= El Gran Desafío =

Series of wrestling events in Mexico

El Gran Desafío (Spanish for "The Great Challenge") is a series of professional wrestling supercard events scripted and produced by Mexican professional wrestling promotion International Wrestling Revolution Group (IWRG). The first show to use the name was held on July 2, 2009 in Arena Naucalpan, the same location all subsequent Gran Desafío events were held. IWRG has held three additional Gran Desafío shows, with the most recent held on July 17, 2011.

==Event history==
The Mexican professional wrestling promotion International Wrestling Revolution Group (IWRG) first held a professional wrestling supercard called El Gran Desafío ("The Great Challenge") on July 2, 2009 in their home arena Arena Naucalpan. The main event featured IWRG-mainstay Dr. Cerebro against internationally known wrestler Juventud Guerrera in a best two-out-of-three falls Lucha de Apuestas, hair vs. hair match. Three months later IWRG held another Gran Desafío show, this time titled El Gran Desafío Femenil – Sin Empate, Sin Indulto (Spanish for "The Great Women's Challenge – No draws, no reprieve") which featured a rare for IWRG women's wrestling main event as Flor Metálica defeated Atsuko Emoto in a Lucha de Apuestas match, forcing Emoto to have her hair shaved off. the El Gran Desafío event returned in 2010, with the only Gran Desafío show not to be main evented by a Lucha de Apuestas match.

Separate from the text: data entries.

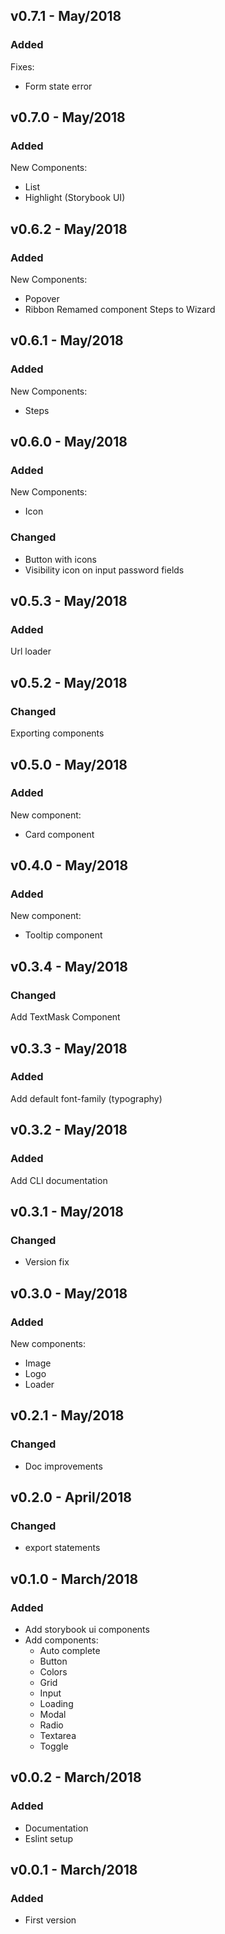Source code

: ## v0.7.1 - May/2018
### Added
Fixes:
 - Form state error

## v0.7.0 - May/2018
### Added
New Components:
 - List
 - Highlight (Storybook UI)

## v0.6.2 - May/2018
### Added
New Components:
 - Popover
 - Ribbon
Remamed component Steps to Wizard

## v0.6.1 - May/2018
### Added
New Components:
 - Steps

## v0.6.0 - May/2018
### Added
New Components:
 - Icon
### Changed
- Button with icons
- Visibility icon on input password fields

## v0.5.3 - May/2018
### Added
Url loader

## v0.5.2 - May/2018
### Changed
Exporting components

## v0.5.0 - May/2018
### Added
New component:
- Card component

## v0.4.0 - May/2018
### Added
New component:
- Tooltip component

## v0.3.4 - May/2018
### Changed
Add TextMask Component

## v0.3.3 - May/2018
### Added
Add default font-family (typography)

## v0.3.2 - May/2018
### Added
Add CLI documentation

## v0.3.1 - May/2018
### Changed
- Version fix

## v0.3.0 - May/2018
### Added
New components:
- Image
- Logo
- Loader

## v0.2.1 - May/2018
### Changed
- Doc improvements

## v0.2.0 - April/2018
### Changed
- export statements

## v0.1.0 - March/2018
### Added
- Add storybook ui components
- Add components:
  - Auto complete
  - Button
  - Colors
  - Grid
  - Input
  - Loading
  - Modal
  - Radio
  - Textarea
  - Toggle

## v0.0.2 - March/2018
### Added
- Documentation
- Eslint setup

## v0.0.1 - March/2018
### Added
- First version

Instead the main event was a double championship match as IWRG Intercontinental Lightweight Champion Dr. Cerebro defeated WWS World Welterweight Champion El Hijo del Diablo to become a double champion. July 17, 2011 saw the 2011 Gran Desafío take place, with Oficial 911 defeating Multifacético in a mask vs. mask match . As a result of his loss, Multifacético was forced to unmask and reveal his real name.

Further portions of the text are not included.